## Exercise goal
Pull each line with the string "functions" from the entries.
(Extracted material Opens)
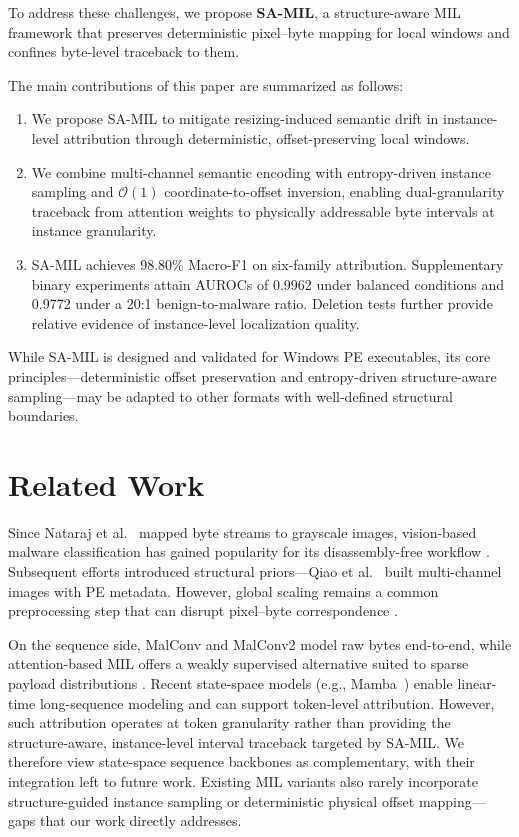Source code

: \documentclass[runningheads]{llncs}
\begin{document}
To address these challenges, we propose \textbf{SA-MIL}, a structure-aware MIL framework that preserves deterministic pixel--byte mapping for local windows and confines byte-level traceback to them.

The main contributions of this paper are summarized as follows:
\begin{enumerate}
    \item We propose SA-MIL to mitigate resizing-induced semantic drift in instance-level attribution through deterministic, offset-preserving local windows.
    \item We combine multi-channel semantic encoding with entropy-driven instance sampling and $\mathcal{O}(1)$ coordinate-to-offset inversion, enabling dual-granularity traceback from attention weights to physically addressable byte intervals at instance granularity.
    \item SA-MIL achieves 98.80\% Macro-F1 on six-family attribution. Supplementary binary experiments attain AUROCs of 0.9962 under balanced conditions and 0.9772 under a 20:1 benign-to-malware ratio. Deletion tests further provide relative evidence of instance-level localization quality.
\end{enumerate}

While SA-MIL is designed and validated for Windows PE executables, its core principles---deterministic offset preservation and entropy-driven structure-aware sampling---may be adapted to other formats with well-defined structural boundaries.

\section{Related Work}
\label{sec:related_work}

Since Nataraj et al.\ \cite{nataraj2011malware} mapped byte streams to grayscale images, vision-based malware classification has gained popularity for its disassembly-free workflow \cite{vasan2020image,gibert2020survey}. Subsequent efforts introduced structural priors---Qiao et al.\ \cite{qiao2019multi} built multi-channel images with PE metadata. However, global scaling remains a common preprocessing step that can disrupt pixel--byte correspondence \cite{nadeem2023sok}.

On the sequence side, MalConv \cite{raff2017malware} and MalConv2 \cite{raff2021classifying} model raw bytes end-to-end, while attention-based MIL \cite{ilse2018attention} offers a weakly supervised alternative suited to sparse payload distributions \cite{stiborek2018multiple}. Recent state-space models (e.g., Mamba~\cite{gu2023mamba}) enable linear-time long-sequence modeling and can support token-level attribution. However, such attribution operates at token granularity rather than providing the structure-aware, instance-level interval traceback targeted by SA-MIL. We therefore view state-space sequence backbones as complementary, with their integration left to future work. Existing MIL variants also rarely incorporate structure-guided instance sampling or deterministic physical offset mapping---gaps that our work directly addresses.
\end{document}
(Extracted material Closes)
(Extracted material Opens)
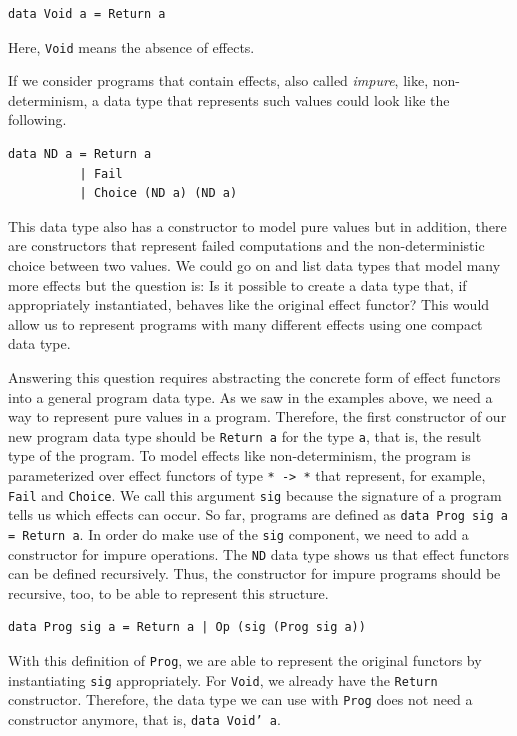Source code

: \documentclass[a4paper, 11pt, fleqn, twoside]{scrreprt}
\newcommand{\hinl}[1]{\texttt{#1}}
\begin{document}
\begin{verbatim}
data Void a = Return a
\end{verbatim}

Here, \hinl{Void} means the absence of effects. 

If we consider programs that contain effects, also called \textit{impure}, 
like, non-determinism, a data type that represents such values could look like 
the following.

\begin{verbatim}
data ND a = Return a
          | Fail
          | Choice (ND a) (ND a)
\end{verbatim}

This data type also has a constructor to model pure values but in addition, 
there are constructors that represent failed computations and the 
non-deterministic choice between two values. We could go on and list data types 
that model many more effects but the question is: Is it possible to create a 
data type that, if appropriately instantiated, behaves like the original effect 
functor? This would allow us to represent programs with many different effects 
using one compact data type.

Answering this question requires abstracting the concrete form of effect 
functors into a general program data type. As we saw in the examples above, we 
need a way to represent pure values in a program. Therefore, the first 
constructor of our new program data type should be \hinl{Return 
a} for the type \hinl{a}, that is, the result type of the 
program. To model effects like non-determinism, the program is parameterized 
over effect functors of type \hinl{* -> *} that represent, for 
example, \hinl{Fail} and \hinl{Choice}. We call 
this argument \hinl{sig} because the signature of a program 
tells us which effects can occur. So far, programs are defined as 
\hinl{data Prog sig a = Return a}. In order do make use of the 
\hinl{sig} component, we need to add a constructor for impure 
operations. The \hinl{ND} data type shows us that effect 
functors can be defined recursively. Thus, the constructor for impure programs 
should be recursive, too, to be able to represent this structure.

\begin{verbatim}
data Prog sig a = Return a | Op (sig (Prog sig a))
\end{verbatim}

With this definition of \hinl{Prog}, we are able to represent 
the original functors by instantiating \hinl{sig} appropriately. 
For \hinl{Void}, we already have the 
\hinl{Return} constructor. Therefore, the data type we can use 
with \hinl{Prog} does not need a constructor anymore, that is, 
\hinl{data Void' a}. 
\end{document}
(Extracted material Closes)
(Extracted material Opens)
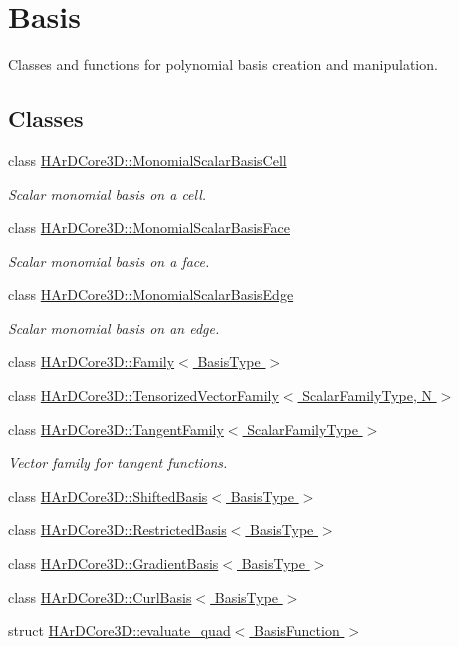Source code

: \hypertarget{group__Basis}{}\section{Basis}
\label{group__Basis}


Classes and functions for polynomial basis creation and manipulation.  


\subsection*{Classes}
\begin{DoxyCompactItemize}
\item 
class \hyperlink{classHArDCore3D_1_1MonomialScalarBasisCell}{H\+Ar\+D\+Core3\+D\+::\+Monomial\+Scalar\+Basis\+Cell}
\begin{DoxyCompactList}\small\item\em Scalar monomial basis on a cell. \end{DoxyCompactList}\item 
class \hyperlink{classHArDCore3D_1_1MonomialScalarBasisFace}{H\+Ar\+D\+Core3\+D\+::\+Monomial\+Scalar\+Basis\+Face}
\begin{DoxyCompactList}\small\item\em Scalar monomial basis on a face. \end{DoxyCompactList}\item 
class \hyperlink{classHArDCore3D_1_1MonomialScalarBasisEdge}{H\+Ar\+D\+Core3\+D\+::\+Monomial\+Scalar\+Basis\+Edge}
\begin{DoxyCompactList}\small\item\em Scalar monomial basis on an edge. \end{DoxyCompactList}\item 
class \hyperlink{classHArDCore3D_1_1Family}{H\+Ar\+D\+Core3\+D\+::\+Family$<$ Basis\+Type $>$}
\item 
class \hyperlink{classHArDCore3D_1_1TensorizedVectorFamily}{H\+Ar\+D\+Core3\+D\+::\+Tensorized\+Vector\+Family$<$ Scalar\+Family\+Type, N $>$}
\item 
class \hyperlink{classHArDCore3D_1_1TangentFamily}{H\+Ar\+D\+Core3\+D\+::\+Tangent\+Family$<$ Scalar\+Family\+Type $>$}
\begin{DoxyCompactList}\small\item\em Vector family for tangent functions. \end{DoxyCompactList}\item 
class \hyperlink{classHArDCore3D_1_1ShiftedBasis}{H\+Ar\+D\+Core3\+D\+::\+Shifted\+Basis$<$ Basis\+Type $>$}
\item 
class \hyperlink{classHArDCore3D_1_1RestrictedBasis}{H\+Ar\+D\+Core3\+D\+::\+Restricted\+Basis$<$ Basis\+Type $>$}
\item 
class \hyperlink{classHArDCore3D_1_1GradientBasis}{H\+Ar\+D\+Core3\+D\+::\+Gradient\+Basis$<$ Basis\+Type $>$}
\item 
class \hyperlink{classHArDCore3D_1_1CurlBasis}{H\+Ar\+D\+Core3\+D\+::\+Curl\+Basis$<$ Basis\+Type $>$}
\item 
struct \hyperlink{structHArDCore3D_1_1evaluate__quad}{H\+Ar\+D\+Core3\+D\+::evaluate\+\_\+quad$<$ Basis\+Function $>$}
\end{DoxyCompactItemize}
(Extracted material Closes)
## Response to this exercise
Classes and functions for polynomial basis creation and manipulation.  
\begin{DoxyCompactList}\small\item\em Vector family for tangent functions. \end{DoxyCompactList}\item 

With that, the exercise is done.